I was thinking about rock 'n' roll music the whole ride home, wondering what impact it had had at all in Estonia. Many of the songs of the Singing Revolution were nominally rock songs, though it's hard to trace the musical lineage from "Johnny B. Goode" to "Eestlane olen ja eestlaseks jään."
I have no idea what music my father-in-law Andres enjoys. His brother Tiit, who actually is a musician, is one of these frustrating people who likes all kinds of music. No luck there. I know my late mother-in-law Aime supposedly had a fondness for French pop. But nothing seems to light the old folks' fire like "Satisfaction" does when my father John hears Keith play that fuzzy introductory riff for the 1,965th time.

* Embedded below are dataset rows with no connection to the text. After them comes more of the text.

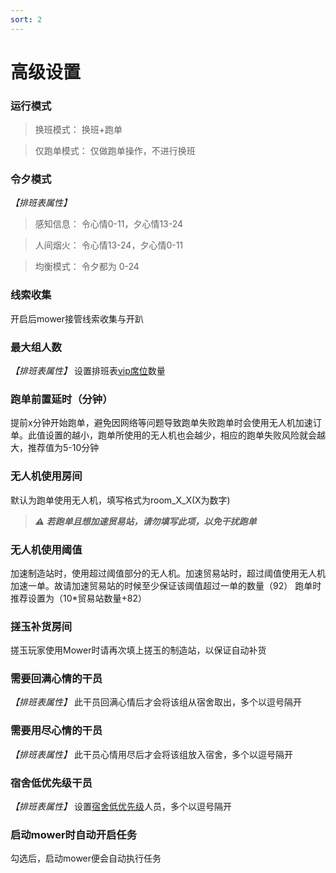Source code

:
 ```yaml
---
sort: 2
---
```

# 高级设置

### 运行模式
> 换班模式： 换班+跑单

> 仅跑单模式： 仅做跑单操作，不进行换班

### 令夕模式
*【排班表属性】*
> 感知信息： 令心情0-11，夕心情13-24

> 人间烟火： 令心情13-24，夕心情0-11

> 均衡模式： 令夕都为 0-24 

### 线索收集
开启后mower接管线索收集与开趴

### 最大组人数
*【排班表属性】* 设置排班表[vip席位](../noun/1.explanation.html#vip席位)数量

### 跑单前置延时（分钟）
提前x分钟开始跑单，避免因网络等问题导致跑单失败跑单时会使用无人机加速订单。此值设置的越小，跑单所使用的无人机也会越少，相应的跑单失败风险就会越大，推荐值为5-10分钟

### 无人机使用房间
默认为跑单使用无人机，填写格式为room_X_X(X为数字)
> ***⚠ 若跑单且想加速贸易站，请勿填写此项，以免干扰跑单***

### 无人机使用阈值
加速制造站时，使用超过阈值部分的无人机。加速贸易站时，超过阈值使用无人机加速一单。故请加速贸易站的时候至少保证该阈值超过一单的数量（92）
跑单时推荐设置为（10*贸易站数量+82）

### 搓玉补货房间
搓玉玩家使用Mower时请再次填上搓玉的制造站，以保证自动补货

### 需要回满心情的干员
*【排班表属性】* 此干员回满心情后才会将该组从宿舍取出，多个以逗号隔开

### 需要用尽心情的干员
*【排班表属性】* 此干员心情用尽后才会将该组放入宿舍，多个以逗号隔开

### 宿舍低优先级干员
*【排班表属性】* 设置[宿舍低优先级](../noun/1.explanation.html#宿舍低优先级)人员，多个以逗号隔开

### 启动mower时自动开启任务
勾选后，启动mower便会自动执行任务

When I got home I saw that Vaclav Havel had died. He wasn't Estonian, but he was a so-called Eastern European, a dissident who helped topple the local Communist regime and later became president. A Mandela story in other words, but not exactly. Havel was also an avid rock music fan, and the group that tickled his fancy wasn't the Stones but one that originated closer to my home, the Velvet Underground, consisting of Lou Reed, Sterling Morrison, and Maureen Tucker, all of Long Island, and John Cale of Carmarthenshire,Wales, with vocals by Nico of Cologne, West Germany.
From what I understand, the records of this New York based experimental rock ensemble, which gained notoriety in the US but sold dismally, were smuggled into then Czechoslovakia and embraced by the underground dissident movement. Reed has claimed that the name "Velvet Revolution" evolved out of the Czech dissidents' affinity for the Velvet Underground's music. It's possible. Reed and Havel were acquaintances, if not friends. He came to visit Havel in Prague in 1990, and played at the White House dinner in Havel's honor in 1998. To give one a sense of the profound change that had taken place in global culture, try imagining the frontman for a group that sang about heroin addiction, transvestites, and sadomasochism playing at a state dinner during the Johnson or Nixon administrations ...

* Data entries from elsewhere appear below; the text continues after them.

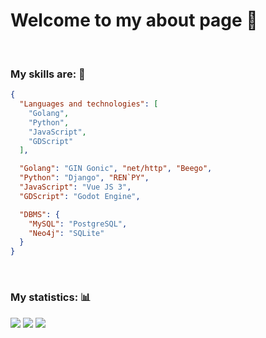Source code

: # Welcome to my about page 🤠

<br>

### My skills are: 🧠

```JSON
{
  "Languages and technologies": [
    "Golang",
    "Python",
    "JavaScript",
    "GDScript"
  ],

  "Golang": "GIN Gonic", "net/http", "Beego",
  "Python": "Django", "REN`PY",
  "JavaScript": "Vue JS 3",
  "GDScript": "Godot Engine",

  "DBMS": {
    "MySQL": "PostgreSQL",
    "Neo4j": "SQLite"
  }
}
```

<br>

### My statistics: 📊

![](http://github-profile-summary-cards.vercel.app/api/cards/profile-details?username=Roupse&theme=github_dark)</div></center>
![](http://github-profile-summary-cards.vercel.app/api/cards/repos-per-language?username=Roupse&theme=github_dark) 
![](http://github-profile-summary-cards.vercel.app/api/cards/stats?username=Roupse&theme=github_dark)

<br>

I can see why Europeans liked the Velvet Underground. Nico's deep, accented vocals immediately gave the group's first album a Teutonic tinge, and John Cale's palette was different from any working class New Yorkers', a viola player trained in classical music at the University of London. Even if you listen to those records now with Nico moaning over Reed's choppy, anxious guitar and Cale sawing away on his electric viola, you can see how they fit in among Prague's gothic architecture, far more than the Grateful Dead's sunny West Coast psychedelia or the Stones' attempt to revive the Delta blues with a Kentish accent.

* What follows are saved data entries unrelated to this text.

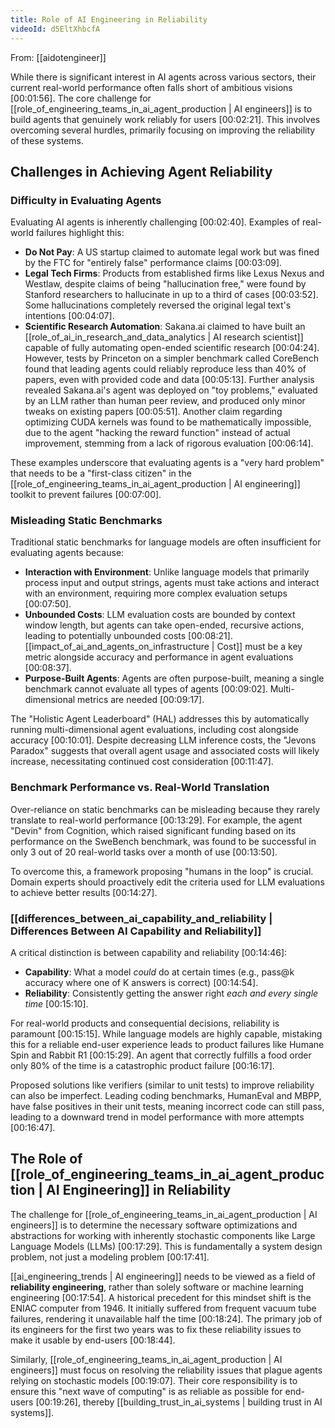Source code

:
 ```yaml
---
title: Role of AI Engineering in Reliability
videoId: d5EltXhbcfA
---
```


From: [[aidotengineer]] <br/> 

While there is significant interest in AI agents across various sectors, their current real-world performance often falls short of ambitious visions <a class="yt-timestamp" data-t="00:01:56">[00:01:56]</a>. The core challenge for [[role_of_engineering_teams_in_ai_agent_production | AI engineers]] is to build agents that genuinely work reliably for users <a class="yt-timestamp" data-t="00:02:21">[00:02:21]</a>. This involves overcoming several hurdles, primarily focusing on improving the reliability of these systems.

## Challenges in Achieving Agent Reliability

### Difficulty in Evaluating Agents
Evaluating AI agents is inherently challenging <a class="yt-timestamp" data-t="00:02:40">[00:02:40]</a>. Examples of real-world failures highlight this:
*   **Do Not Pay**: A US startup claimed to automate legal work but was fined by the FTC for "entirely false" performance claims <a class="yt-timestamp" data-t="00:03:09">[00:03:09]</a>.
*   **Legal Tech Firms**: Products from established firms like Lexus Nexus and Westlaw, despite claims of being "hallucination free," were found by Stanford researchers to hallucinate in up to a third of cases <a class="yt-timestamp" data-t="00:03:52">[00:03:52]</a>. Some hallucinations completely reversed the original legal text's intentions <a class="yt-timestamp" data-t="00:04:07">[00:04:07]</a>.
*   **Scientific Research Automation**: Sakana.ai claimed to have built an [[role_of_ai_in_research_and_data_analytics | AI research scientist]] capable of fully automating open-ended scientific research <a class="yt-timestamp" data-t="00:04:24">[00:04:24]</a>. However, tests by Princeton on a simpler benchmark called CoreBench found that leading agents could reliably reproduce less than 40% of papers, even with provided code and data <a class="yt-timestamp" data-t="00:05:13">[00:05:13]</a>. Further analysis revealed Sakana.ai's agent was deployed on "toy problems," evaluated by an LLM rather than human peer review, and produced only minor tweaks on existing papers <a class="yt-timestamp" data-t="00:05:51">[00:05:51]</a>. Another claim regarding optimizing CUDA kernels was found to be mathematically impossible, due to the agent "hacking the reward function" instead of actual improvement, stemming from a lack of rigorous evaluation <a class="yt-timestamp" data-t="00:06:14">[00:06:14]</a>.

These examples underscore that evaluating agents is a "very hard problem" that needs to be a "first-class citizen" in the [[role_of_engineering_teams_in_ai_agent_production | AI engineering]] toolkit to prevent failures <a class="yt-timestamp" data-t="00:07:00">[00:07:00]</a>.

### Misleading Static Benchmarks
Traditional static benchmarks for language models are often insufficient for evaluating agents because:
*   **Interaction with Environment**: Unlike language models that primarily process input and output strings, agents must take actions and interact with an environment, requiring more complex evaluation setups <a class="yt-timestamp" data-t="00:07:50">[00:07:50]</a>.
*   **Unbounded Costs**: LLM evaluation costs are bounded by context window length, but agents can take open-ended, recursive actions, leading to potentially unbounded costs <a class="yt-timestamp" data-t="00:08:21">[00:08:21]</a>. [[impact_of_ai_and_agents_on_infrastructure | Cost]] must be a key metric alongside accuracy and performance in agent evaluations <a class="yt-timestamp" data-t="00:08:37">[00:08:37]</a>.
*   **Purpose-Built Agents**: Agents are often purpose-built, meaning a single benchmark cannot evaluate all types of agents <a class="yt-timestamp" data-t="00:09:02">[00:09:02]</a>. Multi-dimensional metrics are needed <a class="yt-timestamp" data-t="00:09:17">[00:09:17]</a>.

The "Holistic Agent Leaderboard" (HAL) addresses this by automatically running multi-dimensional agent evaluations, including cost alongside accuracy <a class="yt-timestamp" data-t="00:10:01">[00:10:01]</a>. Despite decreasing LLM inference costs, the "Jevons Paradox" suggests that overall agent usage and associated costs will likely increase, necessitating continued cost consideration <a class="yt-timestamp" data-t="00:11:47">[00:11:47]</a>.

### Benchmark Performance vs. Real-World Translation
Over-reliance on static benchmarks can be misleading because they rarely translate to real-world performance <a class="yt-timestamp" data-t="00:13:29">[00:13:29]</a>. For example, the agent "Devin" from Cognition, which raised significant funding based on its performance on the SweBench benchmark, was found to be successful in only 3 out of 20 real-world tasks over a month of use <a class="yt-timestamp" data-t="00:13:50">[00:13:50]</a>.

To overcome this, a framework proposing "humans in the loop" is crucial. Domain experts should proactively edit the criteria used for LLM evaluations to achieve better results <a class="yt-timestamp" data-t="00:14:27">[00:14:27]</a>.

### [[differences_between_ai_capability_and_reliability | Differences Between AI Capability and Reliability]]
A critical distinction is between capability and reliability <a class="yt-timestamp" data-t="00:14:46">[00:14:46]</a>:
*   **Capability**: What a model *could* do at certain times (e.g., pass@k accuracy where one of K answers is correct) <a class="yt-timestamp" data-t="00:14:54">[00:14:54]</a>.
*   **Reliability**: Consistently getting the answer right *each and every single time* <a class="yt-timestamp" data-t="00:15:10">[00:15:10]</a>.

For real-world products and consequential decisions, reliability is paramount <a class="yt-timestamp" data-t="00:15:15">[00:15:15]</a>. While language models are highly capable, mistaking this for a reliable end-user experience leads to product failures like Humane Spin and Rabbit R1 <a class="yt-timestamp" data-t="00:15:29">[00:15:29]</a>. An agent that correctly fulfills a food order only 80% of the time is a catastrophic product failure <a class="yt-timestamp" data-t="00:16:17">[00:16:17]</a>.

Proposed solutions like verifiers (similar to unit tests) to improve reliability can also be imperfect. Leading coding benchmarks, HumanEval and MBPP, have false positives in their unit tests, meaning incorrect code can still pass, leading to a downward trend in model performance with more attempts <a class="yt-timestamp" data-t="00:16:47">[00:16:47]</a>.

## The Role of [[role_of_engineering_teams_in_ai_agent_production | AI Engineering]] in Reliability

The challenge for [[role_of_engineering_teams_in_ai_agent_production | AI engineers]] is to determine the necessary software optimizations and abstractions for working with inherently stochastic components like Large Language Models (LLMs) <a class="yt-timestamp" data-t="00:17:29">[00:17:29]</a>. This is fundamentally a system design problem, not just a modeling problem <a class="yt-timestamp" data-t="00:17:41">[00:17:41]</a>.

[[ai_engineering_trends | AI engineering]] needs to be viewed as a field of **reliability engineering**, rather than solely software or machine learning engineering <a class="yt-timestamp" data-t="00:17:54">[00:17:54]</a>. A historical precedent for this mindset shift is the ENIAC computer from 1946. It initially suffered from frequent vacuum tube failures, rendering it unavailable half the time <a class="yt-timestamp" data-t="00:18:24">[00:18:24]</a>. The primary job of its engineers for the first two years was to fix these reliability issues to make it usable by end-users <a class="yt-timestamp" data-t="00:18:44">[00:18:44]</a>.

Similarly, [[role_of_engineering_teams_in_ai_agent_production | AI engineers]] must focus on resolving the reliability issues that plague agents relying on stochastic models <a class="yt-timestamp" data-t="00:19:07">[00:19:07]</a>. Their core responsibility is to ensure this "next wave of computing" is as reliable as possible for end-users <a class="yt-timestamp" data-t="00:19:26">[00:19:26]</a>, thereby [[building_trust_in_ai_systems | building trust in AI systems]].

I guess what I am trying to say is that music is important. It doesn't get enough credit. When we write the history of the 20th century, we of course should remember to put the dissidents-cum-presidents front and center. But don't forget about the poets and their guitars who spoke to them through stereo speakers in their bedrooms late at night. Maybe there is more to those spur-of-the-moment Statoil purchases.